The Beijing Chaoyang District People's Court broadcast the trial online Tuesday, a first for the country.
Living at Tonghui Garden residential district beside the metro line and the Beijing-Tongzhou Highway, the 16 plaintiffs believe their rights have been seriously damaged by noise caused by the transportation systems.
Xu Xiuquan, a homeowner, said the residents had a company conduct noise tests last year and the results proved sound conditions were too loud for a residential area, over the national standard.
The four plaintiffs are asking for compensation of 50,000 yuan (US$6,000) per person from the Beijing Urban Development Group, the Beijing Capital Company Ltd, the Beijing Municipal Urban Affairs Project Management Department and the Beijing Metro Operations Company.
Fees for the noise test were also requested by the plaintiffs from the four defendants, accounting for 171 yuan (US$21) per person.
Sources with the developer of Tonghui Garden, the Beijing Urban Construction Group, said Tuesday at court that the location of the residential area was fixed by the municipal government.
As an affordable housing project, Tonghui Garden was designed to provide houses for middle and low-income groups at a relatively low price, officials said.
The real estate developer also pointed out that the district passed a national check-out in 2002.
Meanwhile, operators of the Beijing-Tongzhou Highway, the Beijing Capital Company Ltd, claimed that the company should not shoulder any responsibility for the noise since the highway was completed in 1996, three years ahead of the residential area's construction.
"House owners should be aware of the transportation conditions before making the decision to buy a house," the company said.

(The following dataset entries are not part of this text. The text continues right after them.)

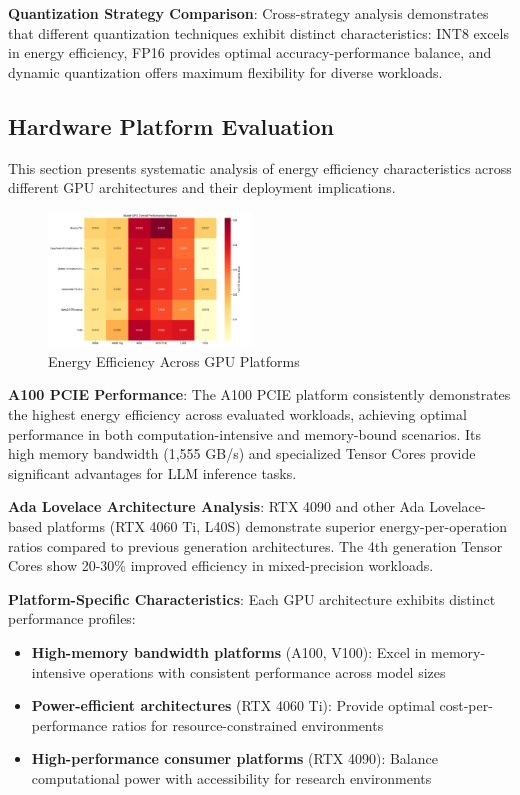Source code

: \documentclass[sigconf]{acmart}
\begin{document}
\textbf{Quantization Strategy Comparison}: Cross-strategy analysis demonstrates that different quantization techniques exhibit distinct characteristics: INT8 excels in energy efficiency, FP16 provides optimal accuracy-performance balance, and dynamic quantization offers maximum flexibility for diverse workloads.

\subsection{Hardware Platform Evaluation}

This section presents systematic analysis of energy efficiency characteristics across different GPU architectures and their deployment implications.

\begin{figure}[h]
\centering
\includegraphics[width=0.48\textwidth]{img/overall_performance_heatmap.png}
\caption{Energy Efficiency Across GPU Platforms}
\label{fig:heatmap}
\end{figure}

\textbf{A100 PCIE Performance}: The A100 PCIE platform consistently demonstrates the highest energy efficiency across evaluated workloads, achieving optimal performance in both computation-intensive and memory-bound scenarios. Its high memory bandwidth (1,555 GB/s) and specialized Tensor Cores provide significant advantages for LLM inference tasks.

\textbf{Ada Lovelace Architecture Analysis}: RTX 4090 and other Ada Lovelace-based platforms (RTX 4060 Ti, L40S) demonstrate superior energy-per-operation ratios compared to previous generation architectures. The 4th generation Tensor Cores show 20-30\% improved efficiency in mixed-precision workloads.

\textbf{Platform-Specific Characteristics}: Each GPU architecture exhibits distinct performance profiles:
\begin{itemize}
\item \textbf{High-memory bandwidth platforms} (A100, V100): Excel in memory-intensive operations with consistent performance across model sizes
\item \textbf{Power-efficient architectures} (RTX 4060 Ti): Provide optimal cost-per-performance ratios for resource-constrained environments
\item \textbf{High-performance consumer platforms} (RTX 4090): Balance computational power with accessibility for research environments
\end{itemize}
\end{document}
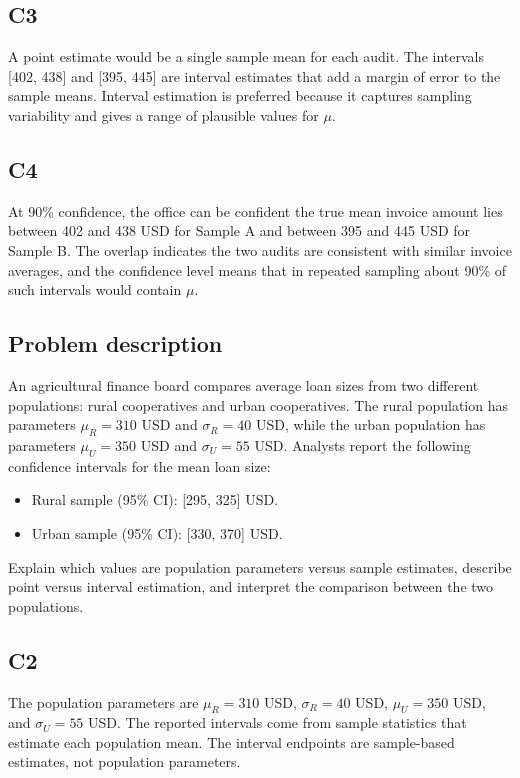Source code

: \begin{ExamProblems}
		\subsection*{C3}
		A point estimate would be a single sample mean for each audit. The intervals [402, 438] and [395, 445] are interval estimates that add a margin of error to the sample means. Interval estimation is preferred because it captures sampling variability and gives a range of plausible values for $\mu$.

		\subsection*{C4}
		At 90\% confidence, the office can be confident the true mean invoice amount lies between 402 and 438 USD for Sample A and between 395 and 445 USD for Sample B. The overlap indicates the two audits are consistent with similar invoice averages, and the confidence level means that in repeated sampling about 90\% of such intervals would contain $\mu$.

		\newpage
		\item
		\subsection*{Problem description}
		An agricultural finance board compares average loan sizes from two different populations: rural cooperatives and urban cooperatives.
		The rural population has parameters $\mu_R = 310$ USD and $\sigma_R = 40$ USD, while the urban population has parameters $\mu_U = 350$ USD and $\sigma_U = 55$ USD.
		Analysts report the following confidence intervals for the mean loan size:

		\begin{itemize}
			\item Rural sample (95\% CI): [295, 325] USD.
			\item Urban sample (95\% CI): [330, 370] USD.
		\end{itemize}

		Explain which values are population parameters versus sample estimates, describe point versus interval estimation, and interpret the comparison between the two populations.

		\subsection*{C2}
		The population parameters are $\mu_R = 310$ USD, $\sigma_R = 40$ USD, $\mu_U = 350$ USD, and $\sigma_U = 55$ USD. The reported intervals come from sample statistics that estimate each population mean. The interval endpoints are sample-based estimates, not population parameters.


\end{ExamProblems}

Meanwhile, the other two defendants also downplayed the indictment.
"Our department is only responsible for repairing the affiliated road to the Beijing-Tongzhou Highway. So noise is not a factor we are responsible for," a lawyer representing the Beijing Municipal Urban Affairs Project Management Department said at court.
Sources with the metro operation company agreed with the capital company as saying that it should not shoulder any responsibility as the residential district was built later than the metro line.
No decision was made Tuesday after the second hearing.
Lu Guihua, spokesman for the Beijing Chaoyang District People's Court, announced Tuesday that the court will continue to make live broadcasts online of trials in the future, at least once per week.
"To broadcast trials live online will make the work of court more transparent through wider participation of residents," he told China Daily Tuesday.